Federal repayment programs recalculate and reduce students’ payments to a low fixed and affordable percentage of what they earn, with the potential for payments in some cases to fall to zero.
But the interest rate on the loan is not reduced in a repayment plan, and the remaining balance on the loan can be waived only after 20 or 25 years under various repayment plans. You’ll have to pay income taxes on that balance.
4. Before you sign up for an income-based repayment plan, consider not just how much you earn now, but how much you expect to earn in the future.
In the blog, Lemoine said that repayment programs are great for someone who earns less than $30,000 per year, for instance, who doesn’t expect his or her earnings to increase substantially over time.
While monthly payments are adjusted annually to keep up with changes in income, someone in a potentially high-dollar field, such as a newly hired investment banker with the potential for a six-figure salary in the near future, would probably end up paying much more over time under an income-based repayment plan than by continuing to make the loan’s standard payments.
3. Call the loan servicing company if you’re having trouble, but do some investigating first.
If you’re struggling to pay student loans, the companies that handle them can be very helpful, since they’re experts not just on your particular loan account but also on the federal government’s rules for loan repayment.
However, representatives might not know much more than is on the U.S. Department of Education’s website.
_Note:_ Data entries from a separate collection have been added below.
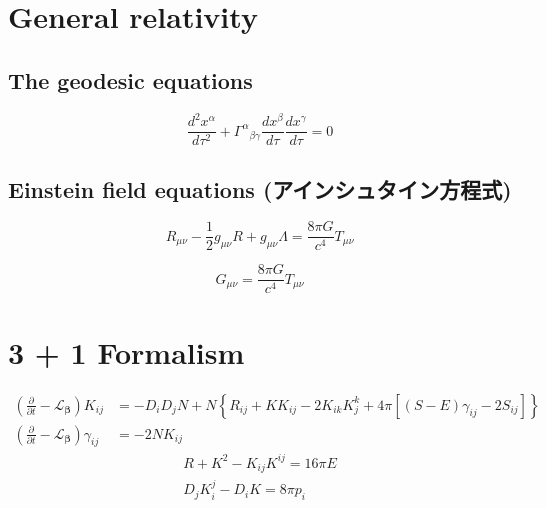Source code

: %
%
%
%
%
\section{General relativity}



%
%
\subsection{The geodesic equations}
\begin{equation}
  \frac{d^2 x^\alpha }{d\tau^2} + {\Gamma^\alpha }_{\beta \gamma } \frac{dx^\beta }{d\tau } \frac{dx^\gamma }{d\tau } = 0
\end{equation}


%
%
\subsection{Einstein field equations (アインシュタイン方程式)}
\begin{equation}
  R_{\mu \nu } - \frac{1}{2} g_{\mu \nu }R + g_{\mu \nu }\Lambda = \frac{8\pi G}{c^4} T_{\mu \nu }
\end{equation}

\begin{equation}
  G_{\mu \nu } = \frac{8\pi G}{c^4} T_{\mu \nu }
\end{equation}



%
%
%
%
%
\section{3 + 1 Formalism}



%
%
\begin{align}
  \left( \frac{\partial}{\partial t} - {\mathcal L}_{\boldsymbol \beta} \right) K_{ij}
    & = -D_iD_j N + N \left\{ R_{ij} + KK_{ij} - 2K_{ik} K^k_j + 4\pi \left[ \left( S-E \right) \gamma_{ij} - 2S_{ij} \right] \right\} \\
  \left( \frac{\partial}{\partial t} - {\mathcal L}_{\boldsymbol \beta} \right) \gamma_{ij}
    & = -2NK_{ij}
\end{align}
\begin{gather}
  R + K^2 - K_{ij} K^{ij} = 16\pi E \\
  D_j K^j_i - D_i K = 8\pi p_i
\end{gather}
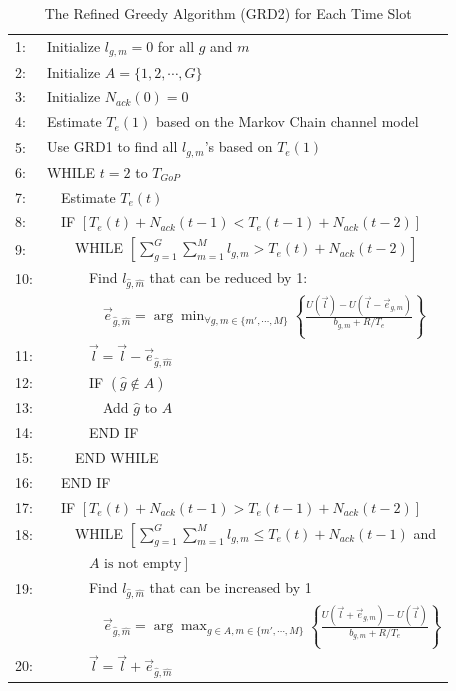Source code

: \documentclass[12pt,onecolumn,draftclsnofoot]{IEEEtran} %
\begin{document}
\begin{table} [!t]
\begin{center}
\caption{The Refined Greedy Algorithm (GRD2) for Each Time Slot}
\begin{tabular}{ll}
\hline
1: & Initialize $l_{g,m}=0$ for all $g$ and $m$ \\
2: & Initialize $A=\{1,2,\cdots,G\}$\\
3: & Initialize $N_{ack}(0)=0$ \\
4: & Estimate $T_e(1)$ based on the Markov Chain channel model \\
5: & Use GRD1 to find all $l_{g,m}$'s based on $T_e(1)$ \\
6: & WHILE $t=2$ to $T_{GoP}$ \\
7: & \ \ Estimate $T_e(t)$ \\
8: & \ \ IF $\left[ T_e(t)+N_{ack}(t-1) < T_e(t-1)+N_{ack}(t-2) \right]$ \\
9: & \ \ \ \ WHILE $\left[ \sum_{g=1}^G\sum_{m=1}^Ml_{g,m} > T_e(t)+N_{ack}(t-2) \right]$ \\
10: & \ \ \ \ \ \ Find $l_{\hat{g},\hat{m}}$ that can be reduced by 1: \\
  & \ \ \ \ \ \ \ \ $\vec{e}_{\hat{g},\hat{m}}=\arg \min_{\forall g, m \in \{m',\cdots,M\}} \left\{\frac{U(\vec{l})-U(\vec{l}-\vec{e}_{g,m})}{b_{g,m}+R/T_e} \right\}$ \\
11: & \ \ \ \ \ \ $\vec{l}=\vec{l}-\vec{e}_{\hat{g},\hat{m}}$ \\
12: & \ \ \ \ \ \ IF $(\hat{g} \notin A)$\\
13: & \ \ \ \ \ \ \ \ Add $\hat{g}$ to $A$\\
14: & \ \ \ \ \ \ END IF \\
15: & \ \ \ \ END WHILE \\
16: & \ \ END IF \\
17: & \ \ IF $\left[ T_e(t)+N_{ack}(t-1) > T_e(t-1)+N_{ack}(t-2) \right]$ \\
18: & \ \ \ \ WHILE $\left[ \sum_{g=1}^G\sum_{m=1}^Ml_{g,m} \le T_e(t)+N_{ack}(t-1) \right.$ and \\
    & \ \ \ \ \ \  $\left. A \mbox{ is not empty} \right]$ \\
19: & \ \ \ \ \ \ Find $l_{\hat{g},\hat{m}}$ that can be increased by 1 \\
    & \ \ \ \ \ \ \ \ $\vec{e}_{\hat{g},\hat{m}}=\arg \max_{g \in A,m \in \{m',\cdots,M\}} \left\{\frac{U(\vec{l}+\vec{e}_{g,m})-U(\vec{l})}{b_{g,m}+R/T_e} \right\}$ \\
20: & \ \ \ \ \ \ $\vec{l}=\vec{l}+\vec{e}_{\hat{g},\hat{m}}$                             \\

\end{tabular}
\end{center}
\end{table}
\end{document}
In addition, sometimes their advice can conflict with information from another representative in an earlier phone call.
You need to know as much as you can before you call, so that you can be prepared with questions about your situation and potential options. Read the information on the federal website.
2. Open your student loan mail.
Don’t be an ostrich. If you owe the money and try to ignore the situation, you’ll only make it worse—especially when the amount concerned is tens of thousands of dollars.
1. If you earn enough to make your payments, start paying.
Most student loans must be repaid in full. The faster you can make the full monthly payments, the sooner they’ll be paid off and the more money you’ll save in the long run.
Deciding how much extra you can pay on them needs to be considered in light of other financial goals and obligations, such as high-interest credit cards and the need to save enough in a 401(k) to get the full employer match.